ASCII-Table ASCII-Table extended

Floyd
Correction: an UTF-8 character can be anywhere from 1 to 4 bytes.
Piskvor
UTF-8 (8-bit Unicode Transformation Format)UTF-8 encodes each character (code point) in 1 to 4 octets (8-bit bytes).Source: http://en.wikipedia.org/wiki/UTF-8
Floyd
you have right .. my english isnt the best :D
Floyd
+2  A: 

In C, a char is a type of integer, and it's most typically one byte wide. One byte is 8 bits so that's 2 to the power 8, or 256, possible values (as noted in another answer).

In other languages, a 'character' is a completely different thing from an integer (as it should be), and has to be explicitly encoded to turn it into a byte. Java, for example, makes this relatively simple by storing characters internally in a UTF-16 encoding (forgive me some details), so they take up 16 bits, but that's just implementation detail. Different encodings such as UTF-8 mean that a character, when encoded for transmission, could occupy anything from one to four bytes.

Thus your question is slighly malformed (which is to say it's actually several distinct questions in one).

How many values can a byte have? 256.

What characters can be sent in emails? Mostly those ASCII characters from space (32) to tilde (126).

What bytes can be sent over the internet? Any you like, as long as you encode them for transmission.

What can be cut-and-pasted? If your platform can do Unicode, then all of unicode; if not, not.

Does UTF-8 make a difference? UTF-8 is a standard way of encoding a string of characters into a string of bytes, and probably not much to do with your question (Joel Spolsky has a very good account of The Absolute Minimum Every Software Developer Absolutely, Positively Must Know About Unicode and Character Sets (No Excuses!)).

So pick a question!

Edit, following edit to question Aha! If the question is: 'how do I encode data in such a way that it can be mailed?', then the answer is probably 'Use base64'. That is, if you have some purely binary format for your levels, then base64 is the 'standard' (very much quotes-standard) way of encoding that binary blob in a way that will make it through mail. The things you want to google for are 'serialization' and 'deserialization'. Base64 is probably close to the practical maximum of information-per-mailable-character.

(Another answer is 'use XML', but the question seems to imply some preference for compactness, and that a basically binary format is desirable).

Norman Gray
Great answer, thanks. I have edited my question slightly to try and be more clear.
Iain
+3  A: 

Confusingly, a char is not the same thing as a character. In C and C++, a char is virtually always an 8-bit type. In Java and C#, a char is a UTF-16 code unit and thus a 16-bit type.
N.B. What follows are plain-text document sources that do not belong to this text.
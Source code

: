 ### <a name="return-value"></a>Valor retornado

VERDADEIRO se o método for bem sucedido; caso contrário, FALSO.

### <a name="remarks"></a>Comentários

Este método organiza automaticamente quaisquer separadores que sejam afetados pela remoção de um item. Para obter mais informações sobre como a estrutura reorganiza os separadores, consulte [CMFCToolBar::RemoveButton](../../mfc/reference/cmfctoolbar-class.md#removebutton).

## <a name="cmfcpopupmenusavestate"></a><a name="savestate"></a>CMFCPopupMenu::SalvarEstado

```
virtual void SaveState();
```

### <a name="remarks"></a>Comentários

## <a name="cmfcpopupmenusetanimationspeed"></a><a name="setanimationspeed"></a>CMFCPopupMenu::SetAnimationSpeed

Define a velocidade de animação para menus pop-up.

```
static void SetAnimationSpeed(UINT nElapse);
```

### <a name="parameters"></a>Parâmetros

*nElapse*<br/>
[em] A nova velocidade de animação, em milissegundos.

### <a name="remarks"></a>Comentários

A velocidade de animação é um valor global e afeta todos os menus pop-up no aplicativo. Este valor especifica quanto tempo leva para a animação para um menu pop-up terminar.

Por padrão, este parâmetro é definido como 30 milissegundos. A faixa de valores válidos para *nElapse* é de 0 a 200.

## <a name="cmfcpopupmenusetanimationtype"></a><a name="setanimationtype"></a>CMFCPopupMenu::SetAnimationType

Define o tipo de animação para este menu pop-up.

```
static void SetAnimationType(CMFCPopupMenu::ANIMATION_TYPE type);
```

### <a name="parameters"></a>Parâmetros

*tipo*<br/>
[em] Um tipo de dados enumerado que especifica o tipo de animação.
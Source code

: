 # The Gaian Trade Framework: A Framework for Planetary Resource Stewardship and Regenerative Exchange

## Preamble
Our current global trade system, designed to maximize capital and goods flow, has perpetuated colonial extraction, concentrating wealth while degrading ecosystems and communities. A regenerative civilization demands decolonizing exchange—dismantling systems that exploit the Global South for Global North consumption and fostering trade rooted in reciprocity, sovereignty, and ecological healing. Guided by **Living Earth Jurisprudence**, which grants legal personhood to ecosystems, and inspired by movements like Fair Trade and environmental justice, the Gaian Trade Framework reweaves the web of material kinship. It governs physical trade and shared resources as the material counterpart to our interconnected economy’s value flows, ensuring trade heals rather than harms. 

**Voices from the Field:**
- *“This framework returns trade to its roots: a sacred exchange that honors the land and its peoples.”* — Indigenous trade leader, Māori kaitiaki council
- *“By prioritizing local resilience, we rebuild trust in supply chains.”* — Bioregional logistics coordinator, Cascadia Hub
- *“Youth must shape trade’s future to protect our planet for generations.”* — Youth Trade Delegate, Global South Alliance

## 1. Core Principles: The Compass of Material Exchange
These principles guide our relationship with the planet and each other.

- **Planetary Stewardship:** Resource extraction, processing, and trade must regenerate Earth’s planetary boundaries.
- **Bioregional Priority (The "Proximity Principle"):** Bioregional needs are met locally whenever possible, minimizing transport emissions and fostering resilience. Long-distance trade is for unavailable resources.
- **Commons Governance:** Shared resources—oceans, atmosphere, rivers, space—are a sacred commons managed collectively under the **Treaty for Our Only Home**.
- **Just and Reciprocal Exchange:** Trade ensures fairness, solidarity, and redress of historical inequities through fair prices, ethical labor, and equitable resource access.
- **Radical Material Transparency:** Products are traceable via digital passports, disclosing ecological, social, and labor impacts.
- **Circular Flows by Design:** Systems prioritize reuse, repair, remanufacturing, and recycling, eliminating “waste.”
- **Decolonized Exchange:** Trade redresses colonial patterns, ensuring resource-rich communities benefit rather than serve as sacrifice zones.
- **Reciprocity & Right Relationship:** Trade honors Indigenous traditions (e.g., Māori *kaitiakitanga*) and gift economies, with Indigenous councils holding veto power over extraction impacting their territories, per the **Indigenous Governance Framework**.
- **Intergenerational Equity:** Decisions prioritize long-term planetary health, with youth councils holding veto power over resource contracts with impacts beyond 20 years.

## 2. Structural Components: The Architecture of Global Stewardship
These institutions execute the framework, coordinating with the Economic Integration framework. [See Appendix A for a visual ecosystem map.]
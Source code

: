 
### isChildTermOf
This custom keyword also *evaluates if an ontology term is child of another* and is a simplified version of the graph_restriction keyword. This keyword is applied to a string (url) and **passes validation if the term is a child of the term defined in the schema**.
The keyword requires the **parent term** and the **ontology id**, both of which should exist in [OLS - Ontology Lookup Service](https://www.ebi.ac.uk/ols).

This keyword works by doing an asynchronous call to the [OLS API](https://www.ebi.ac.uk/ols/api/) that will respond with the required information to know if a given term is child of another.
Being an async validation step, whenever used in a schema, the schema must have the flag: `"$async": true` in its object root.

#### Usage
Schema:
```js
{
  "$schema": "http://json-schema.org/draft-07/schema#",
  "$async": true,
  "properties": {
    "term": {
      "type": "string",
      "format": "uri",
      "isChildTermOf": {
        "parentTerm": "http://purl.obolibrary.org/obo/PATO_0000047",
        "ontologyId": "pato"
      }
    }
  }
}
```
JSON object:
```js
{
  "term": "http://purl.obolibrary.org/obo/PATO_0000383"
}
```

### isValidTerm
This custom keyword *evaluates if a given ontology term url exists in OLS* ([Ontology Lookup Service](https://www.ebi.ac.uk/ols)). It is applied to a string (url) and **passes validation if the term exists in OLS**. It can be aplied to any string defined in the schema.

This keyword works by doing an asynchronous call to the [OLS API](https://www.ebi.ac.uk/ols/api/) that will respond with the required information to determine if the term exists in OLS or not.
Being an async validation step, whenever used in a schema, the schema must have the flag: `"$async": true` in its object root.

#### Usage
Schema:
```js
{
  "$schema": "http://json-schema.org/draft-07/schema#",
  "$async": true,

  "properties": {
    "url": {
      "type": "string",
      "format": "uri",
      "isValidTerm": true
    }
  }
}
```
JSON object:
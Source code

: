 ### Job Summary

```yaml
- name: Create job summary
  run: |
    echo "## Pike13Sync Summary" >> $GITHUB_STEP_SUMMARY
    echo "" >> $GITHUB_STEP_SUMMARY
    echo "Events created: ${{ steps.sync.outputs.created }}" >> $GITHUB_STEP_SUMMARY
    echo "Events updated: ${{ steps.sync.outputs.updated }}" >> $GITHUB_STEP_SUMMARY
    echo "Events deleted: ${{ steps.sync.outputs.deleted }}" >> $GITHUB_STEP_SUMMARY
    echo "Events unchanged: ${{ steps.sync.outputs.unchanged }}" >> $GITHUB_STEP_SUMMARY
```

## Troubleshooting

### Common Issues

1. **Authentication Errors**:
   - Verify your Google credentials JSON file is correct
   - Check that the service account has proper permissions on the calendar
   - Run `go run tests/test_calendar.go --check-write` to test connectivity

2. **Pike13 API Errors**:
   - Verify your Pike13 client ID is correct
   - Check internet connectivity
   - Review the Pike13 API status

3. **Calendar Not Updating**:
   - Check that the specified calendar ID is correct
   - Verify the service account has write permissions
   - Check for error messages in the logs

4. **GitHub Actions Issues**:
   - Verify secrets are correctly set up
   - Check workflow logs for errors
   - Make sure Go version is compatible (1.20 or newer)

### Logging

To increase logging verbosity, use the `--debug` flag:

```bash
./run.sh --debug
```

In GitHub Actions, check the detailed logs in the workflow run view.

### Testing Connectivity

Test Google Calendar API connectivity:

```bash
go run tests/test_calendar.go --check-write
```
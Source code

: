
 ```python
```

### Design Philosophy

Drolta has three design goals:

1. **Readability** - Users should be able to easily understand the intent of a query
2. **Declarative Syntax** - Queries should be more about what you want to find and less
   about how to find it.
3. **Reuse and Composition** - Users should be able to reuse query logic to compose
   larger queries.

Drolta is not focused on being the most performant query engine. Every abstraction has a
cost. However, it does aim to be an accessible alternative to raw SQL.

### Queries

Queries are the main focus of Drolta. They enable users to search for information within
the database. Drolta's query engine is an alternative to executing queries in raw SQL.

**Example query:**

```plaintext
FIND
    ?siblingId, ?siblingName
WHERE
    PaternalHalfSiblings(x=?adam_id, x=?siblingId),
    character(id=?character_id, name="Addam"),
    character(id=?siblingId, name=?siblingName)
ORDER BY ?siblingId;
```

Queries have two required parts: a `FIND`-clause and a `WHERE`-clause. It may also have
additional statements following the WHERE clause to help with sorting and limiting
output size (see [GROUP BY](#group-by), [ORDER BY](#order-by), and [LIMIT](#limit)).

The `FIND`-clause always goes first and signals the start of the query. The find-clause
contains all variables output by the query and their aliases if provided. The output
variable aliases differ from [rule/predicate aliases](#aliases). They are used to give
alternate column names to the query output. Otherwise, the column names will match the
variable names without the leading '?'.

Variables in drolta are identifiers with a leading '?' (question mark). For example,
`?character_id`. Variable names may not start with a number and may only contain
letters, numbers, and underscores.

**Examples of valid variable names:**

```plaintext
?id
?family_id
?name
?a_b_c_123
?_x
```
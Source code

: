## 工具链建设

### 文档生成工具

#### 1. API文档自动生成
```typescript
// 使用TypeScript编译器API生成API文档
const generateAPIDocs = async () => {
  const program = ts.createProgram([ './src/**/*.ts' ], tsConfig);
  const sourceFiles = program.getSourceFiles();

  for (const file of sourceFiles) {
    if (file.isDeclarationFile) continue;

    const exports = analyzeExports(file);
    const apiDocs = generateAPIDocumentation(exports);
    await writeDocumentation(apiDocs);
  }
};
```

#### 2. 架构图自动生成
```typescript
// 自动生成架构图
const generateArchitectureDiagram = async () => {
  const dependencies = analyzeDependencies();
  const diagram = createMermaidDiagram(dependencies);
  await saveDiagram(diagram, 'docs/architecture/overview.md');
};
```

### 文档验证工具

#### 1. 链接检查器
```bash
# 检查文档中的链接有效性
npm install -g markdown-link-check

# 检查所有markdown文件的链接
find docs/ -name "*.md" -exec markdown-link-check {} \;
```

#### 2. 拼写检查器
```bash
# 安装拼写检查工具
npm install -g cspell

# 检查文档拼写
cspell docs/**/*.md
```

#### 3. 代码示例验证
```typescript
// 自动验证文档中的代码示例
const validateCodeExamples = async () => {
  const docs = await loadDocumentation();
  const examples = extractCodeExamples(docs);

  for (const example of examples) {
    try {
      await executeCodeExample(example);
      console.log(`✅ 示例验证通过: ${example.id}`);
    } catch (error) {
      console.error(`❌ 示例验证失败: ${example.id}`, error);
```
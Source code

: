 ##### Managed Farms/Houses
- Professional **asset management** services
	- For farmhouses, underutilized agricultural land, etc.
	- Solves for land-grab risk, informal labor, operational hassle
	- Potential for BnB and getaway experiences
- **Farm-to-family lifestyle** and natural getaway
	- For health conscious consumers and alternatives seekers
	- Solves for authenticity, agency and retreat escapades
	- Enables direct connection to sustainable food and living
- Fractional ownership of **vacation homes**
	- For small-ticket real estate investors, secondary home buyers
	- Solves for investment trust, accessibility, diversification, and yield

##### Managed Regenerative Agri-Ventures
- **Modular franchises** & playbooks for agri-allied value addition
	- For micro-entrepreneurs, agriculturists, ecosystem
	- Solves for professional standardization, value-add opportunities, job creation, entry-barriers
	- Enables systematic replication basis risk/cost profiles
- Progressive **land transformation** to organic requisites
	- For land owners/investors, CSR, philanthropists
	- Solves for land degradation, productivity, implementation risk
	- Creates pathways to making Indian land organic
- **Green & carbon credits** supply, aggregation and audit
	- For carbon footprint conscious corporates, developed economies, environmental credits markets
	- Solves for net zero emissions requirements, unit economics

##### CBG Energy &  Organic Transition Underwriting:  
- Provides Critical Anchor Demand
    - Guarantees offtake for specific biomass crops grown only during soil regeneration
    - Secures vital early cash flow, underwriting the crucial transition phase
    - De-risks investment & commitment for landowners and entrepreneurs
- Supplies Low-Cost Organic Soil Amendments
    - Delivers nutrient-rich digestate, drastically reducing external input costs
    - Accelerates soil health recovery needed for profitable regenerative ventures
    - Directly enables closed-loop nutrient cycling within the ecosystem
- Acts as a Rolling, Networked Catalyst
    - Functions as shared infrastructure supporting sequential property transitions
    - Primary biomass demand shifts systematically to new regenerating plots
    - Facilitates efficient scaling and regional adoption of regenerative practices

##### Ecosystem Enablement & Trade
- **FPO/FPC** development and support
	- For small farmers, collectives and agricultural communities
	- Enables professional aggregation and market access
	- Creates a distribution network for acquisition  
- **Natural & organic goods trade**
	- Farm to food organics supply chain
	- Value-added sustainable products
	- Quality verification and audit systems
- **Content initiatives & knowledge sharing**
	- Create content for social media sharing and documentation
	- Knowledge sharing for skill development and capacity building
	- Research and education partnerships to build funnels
But in Unicode, a character is represented by a "code" point that ranges from 0 to 0x10FFFF, for which a 16-bit type is inadequate. So a character must either be represented by a 21-bit type (in practice, a 32-bit type), or use multiple "code units". Specifically,

  • IN UTF-32, all characters require 32 bits.
  • In UTF-16, characters U+0000 to U+FFFF (the "basic multilingual plane"), except for U+D800 to U+DFFF which cannot be represented, require 16 bits, and all other characters require 32 bits.
  • In UTF-8, characters U+0000 to U+007F (the ASCII reportoire) require 8 bits, U+0080 to U+07FF require 16 bits, U+0800 to U+FFFF require 24 bits, and all other characters require 32 bits.

If I were creating a videogame level editor with a string-based level format, how much data could I encode into each char? For example if I wanted to store the horizontal position of an object in 1 char, how many possible values could that have?

Since you wrote char rather than "character", the answer is 256 for C and 65,536 for C#.

But char isn't designed to be a binary data type. byte or short would be more appropriate.

Are there are any characters that can't be sent over a the internet, or that can't be copy and pasted?

There aren't any characters that can't be sent over the Internet, but you have to be careful using "control characters" or non-ASCII characters.

Many Internet protocols (especially SMTP) are designed for text rather than binary data. If you want to send binary data, you can Base64 encode it. That gives you 6 bits of information for each byte of the message.

dan04
Thanks, great answer - I have edited my question to be more clear.
Iain
in c# an char represent a charcode of unicode. unicode hase 2x8 bits for each char = 65,536
Floyd
@floyddotnet: Unicode *used* to be 16 bits, but it has since been expanded to 21 bits. A `char` in C# represents a UTF-16 code unit, *not* a Unicode code point.
dan04